§ **Work to complete**: Write out the full set of records below exactly.

§ **Source records**:
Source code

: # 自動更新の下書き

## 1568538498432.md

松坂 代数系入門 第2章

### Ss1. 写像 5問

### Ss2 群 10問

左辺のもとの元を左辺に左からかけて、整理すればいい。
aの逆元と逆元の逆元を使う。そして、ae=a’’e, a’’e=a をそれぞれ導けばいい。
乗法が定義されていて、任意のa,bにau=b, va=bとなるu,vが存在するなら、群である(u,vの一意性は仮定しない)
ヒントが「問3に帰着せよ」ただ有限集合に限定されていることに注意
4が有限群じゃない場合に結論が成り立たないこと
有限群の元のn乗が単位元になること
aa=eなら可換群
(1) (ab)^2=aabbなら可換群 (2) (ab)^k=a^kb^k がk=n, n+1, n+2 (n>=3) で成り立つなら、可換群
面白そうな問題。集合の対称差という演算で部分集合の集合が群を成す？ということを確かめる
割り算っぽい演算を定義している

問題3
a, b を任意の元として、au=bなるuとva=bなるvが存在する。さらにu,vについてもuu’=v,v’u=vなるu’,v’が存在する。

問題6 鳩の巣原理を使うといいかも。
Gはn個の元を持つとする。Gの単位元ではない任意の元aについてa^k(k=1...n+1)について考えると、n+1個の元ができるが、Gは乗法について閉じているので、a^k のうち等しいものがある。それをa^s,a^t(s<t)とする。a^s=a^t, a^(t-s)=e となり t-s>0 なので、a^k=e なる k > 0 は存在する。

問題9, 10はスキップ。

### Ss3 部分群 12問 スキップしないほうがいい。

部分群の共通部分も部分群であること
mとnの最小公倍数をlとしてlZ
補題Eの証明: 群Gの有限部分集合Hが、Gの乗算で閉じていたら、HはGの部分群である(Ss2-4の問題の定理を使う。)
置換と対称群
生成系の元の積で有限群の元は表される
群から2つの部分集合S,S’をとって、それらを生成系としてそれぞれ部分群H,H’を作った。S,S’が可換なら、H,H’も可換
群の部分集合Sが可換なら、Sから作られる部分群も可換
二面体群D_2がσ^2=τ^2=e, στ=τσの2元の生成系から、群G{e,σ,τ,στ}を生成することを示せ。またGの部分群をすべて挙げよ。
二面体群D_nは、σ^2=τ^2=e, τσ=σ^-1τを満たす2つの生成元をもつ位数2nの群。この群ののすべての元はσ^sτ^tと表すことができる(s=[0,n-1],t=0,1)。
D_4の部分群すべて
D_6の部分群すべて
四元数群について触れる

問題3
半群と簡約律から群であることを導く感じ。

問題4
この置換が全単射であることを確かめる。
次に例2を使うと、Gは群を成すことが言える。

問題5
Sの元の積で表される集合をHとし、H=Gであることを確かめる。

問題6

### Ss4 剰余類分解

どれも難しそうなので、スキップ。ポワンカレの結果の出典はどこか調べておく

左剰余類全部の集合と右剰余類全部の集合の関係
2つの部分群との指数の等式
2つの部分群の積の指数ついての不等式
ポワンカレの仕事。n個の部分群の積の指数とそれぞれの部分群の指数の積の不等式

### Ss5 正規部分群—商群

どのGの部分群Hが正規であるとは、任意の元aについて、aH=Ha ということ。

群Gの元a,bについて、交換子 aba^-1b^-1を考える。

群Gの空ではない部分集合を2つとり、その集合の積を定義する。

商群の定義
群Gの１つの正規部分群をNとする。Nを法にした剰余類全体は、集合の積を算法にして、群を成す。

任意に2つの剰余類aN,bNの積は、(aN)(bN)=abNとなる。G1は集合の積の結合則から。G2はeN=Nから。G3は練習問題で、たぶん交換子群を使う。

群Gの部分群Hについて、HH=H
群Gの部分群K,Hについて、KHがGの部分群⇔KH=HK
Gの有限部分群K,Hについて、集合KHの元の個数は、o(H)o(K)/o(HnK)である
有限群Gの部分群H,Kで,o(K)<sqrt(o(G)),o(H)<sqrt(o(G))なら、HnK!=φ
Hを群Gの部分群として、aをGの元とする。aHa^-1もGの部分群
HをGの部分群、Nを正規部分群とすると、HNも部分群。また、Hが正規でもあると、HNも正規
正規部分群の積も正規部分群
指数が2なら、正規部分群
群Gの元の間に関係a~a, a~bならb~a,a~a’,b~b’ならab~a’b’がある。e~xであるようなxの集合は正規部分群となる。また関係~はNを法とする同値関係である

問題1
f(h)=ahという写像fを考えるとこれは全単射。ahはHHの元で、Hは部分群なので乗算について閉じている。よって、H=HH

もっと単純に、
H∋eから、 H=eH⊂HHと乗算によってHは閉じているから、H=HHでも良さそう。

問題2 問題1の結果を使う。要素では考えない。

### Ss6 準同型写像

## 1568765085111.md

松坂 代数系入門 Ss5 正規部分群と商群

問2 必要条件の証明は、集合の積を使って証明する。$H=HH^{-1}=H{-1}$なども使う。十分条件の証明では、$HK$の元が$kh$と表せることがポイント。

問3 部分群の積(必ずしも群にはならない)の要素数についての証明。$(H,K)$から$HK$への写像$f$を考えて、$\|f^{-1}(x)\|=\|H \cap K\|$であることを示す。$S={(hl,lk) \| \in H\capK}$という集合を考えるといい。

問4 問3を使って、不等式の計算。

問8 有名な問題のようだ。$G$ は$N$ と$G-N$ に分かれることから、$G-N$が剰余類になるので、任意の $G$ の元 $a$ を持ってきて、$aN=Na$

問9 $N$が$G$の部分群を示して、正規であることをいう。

§ **Problem solution**:
Source code

: # 自動更新の下書き

## 1568538498432.md

松坂 代数系入門 第2章

### Ss1. 写像 5問

### Ss2 群 10問

左辺のもとの元を左辺に左からかけて、整理すればいい。
aの逆元と逆元の逆元を使う。そして、ae=a’’e, a’’e=a をそれぞれ導けばいい。
乗法が定義されていて、任意のa,bにau=b, va=bとなるu,vが存在するなら、群である(u,vの一意性は仮定しない)
ヒントが「問3に帰着せよ」ただ有限集合に限定されていることに注意
4が有限群じゃない場合に結論が成り立たないこと
有限群の元のn乗が単位元になること
aa=eなら可換群
(1) (ab)^2=aabbなら可換群 (2) (ab)^k=a^kb^k がk=n, n+1, n+2 (n>=3) で成り立つなら、可換群
面白そうな問題。集合の対称差という演算で部分集合の集合が群を成す？ということを確かめる
割り算っぽい演算を定義している

問題3
a, b を任意の元として、au=bなるuとva=bなるvが存在する。さらにu,vについてもuu’=v,v’u=vなるu’,v’が存在する。

問題6 鳩の巣原理を使うといいかも。
Gはn個の元を持つとする。Gの単位元ではない任意の元aについてa^k(k=1...n+1)について考えると、n+1個の元ができるが、Gは乗法について閉じているので、a^k のうち等しいものがある。それをa^s,a^t(s<t)とする。a^s=a^t, a^(t-s)=e となり t-s>0 なので、a^k=e なる k > 0 は存在する。

問題9, 10はスキップ。

### Ss3 部分群 12問 スキップしないほうがいい。

部分群の共通部分も部分群であること
mとnの最小公倍数をlとしてlZ
補題Eの証明: 群Gの有限部分集合Hが、Gの乗算で閉じていたら、HはGの部分群である(Ss2-4の問題の定理を使う。)
置換と対称群
生成系の元の積で有限群の元は表される
群から2つの部分集合S,S’をとって、それらを生成系としてそれぞれ部分群H,H’を作った。S,S’が可換なら、H,H’も可換
群の部分集合Sが可換なら、Sから作られる部分群も可換
二面体群D_2がσ^2=τ^2=e, στ=τσの2元の生成系から、群G{e,σ,τ,στ}を生成することを示せ。またGの部分群をすべて挙げよ。
二面体群D_nは、σ^2=τ^2=e, τσ=σ^-1τを満たす2つの生成元をもつ位数2nの群。この群ののすべての元はσ^sτ^tと表すことができる(s=[0,n-1],t=0,1)。
D_4の部分群すべて
D_6の部分群すべて
四元数群について触れる

問題3
半群と簡約律から群であることを導く感じ。

問題4
この置換が全単射であることを確かめる。
次に例2を使うと、Gは群を成すことが言える。

問題5
Sの元の積で表される集合をHとし、H=Gであることを確かめる。

問題6

### Ss4 剰余類分解

どれも難しそうなので、スキップ。ポワンカレの結果の出典はどこか調べておく

左剰余類全部の集合と右剰余類全部の集合の関係
2つの部分群との指数の等式
2つの部分群の積の指数ついての不等式
ポワンカレの仕事。n個の部分群の積の指数とそれぞれの部分群の指数の積の不等式

### Ss5 正規部分群—商群

どのGの部分群Hが正規であるとは、任意の元aについて、aH=Ha ということ。

群Gの元a,bについて、交換子 aba^-1b^-1を考える。

群Gの空ではない部分集合を2つとり、その集合の積を定義する。

商群の定義
群Gの１つの正規部分群をNとする。Nを法にした剰余類全体は、集合の積を算法にして、群を成す。

任意に2つの剰余類aN,bNの積は、(aN)(bN)=abNとなる。G1は集合の積の結合則から。G2はeN=Nから。G3は練習問題で、たぶん交換子群を使う。

群Gの部分群Hについて、HH=H
群Gの部分群K,Hについて、KHがGの部分群⇔KH=HK
Gの有限部分群K,Hについて、集合KHの元の個数は、o(H)o(K)/o(HnK)である
有限群Gの部分群H,Kで,o(K)<sqrt(o(G)),o(H)<sqrt(o(G))なら、HnK!=φ
Hを群Gの部分群として、aをGの元とする。aHa^-1もGの部分群
HをGの部分群、Nを正規部分群とすると、HNも部分群。また、Hが正規でもあると、HNも正規
正規部分群の積も正規部分群
指数が2なら、正規部分群
群Gの元の間に関係a~a, a~bならb~a,a~a’,b~b’ならab~a’b’がある。e~xであるようなxの集合は正規部分群となる。また関係~はNを法とする同値関係である

問題1
f(h)=ahという写像fを考えるとこれは全単射。ahはHHの元で、Hは部分群なので乗算について閉じている。よって、H=HH

もっと単純に、
H∋eから、 H=eH⊂HHと乗算によってHは閉じているから、H=HHでも良さそう。

問題2 問題1の結果を使う。要素では考えない。

### Ss6 準同型写像

## 1568765085111.md

松坂 代数系入門 Ss5 正規部分群と商群

問2 必要条件の証明は、集合の積を使って証明する。$H=HH^{-1}=H{-1}$なども使う。十分条件の証明では、$HK$の元が$kh$と表せることがポイント。

問3 部分群の積(必ずしも群にはならない)の要素数についての証明。$(H,K)$から$HK$への写像$f$を考えて、$\|f^{-1}(x)\|=\|H \cap K\|$であることを示す。$S={(hl,lk) \| \in H\capK}$という集合を考えるといい。

問4 問3を使って、不等式の計算。

問8 有名な問題のようだ。$G$ は$N$ と$G-N$ に分かれることから、$G-N$が剰余類になるので、任意の $G$ の元 $a$ を持ってきて、$aN=Na$

問9 $N$が$G$の部分群を示して、正規であることをいう。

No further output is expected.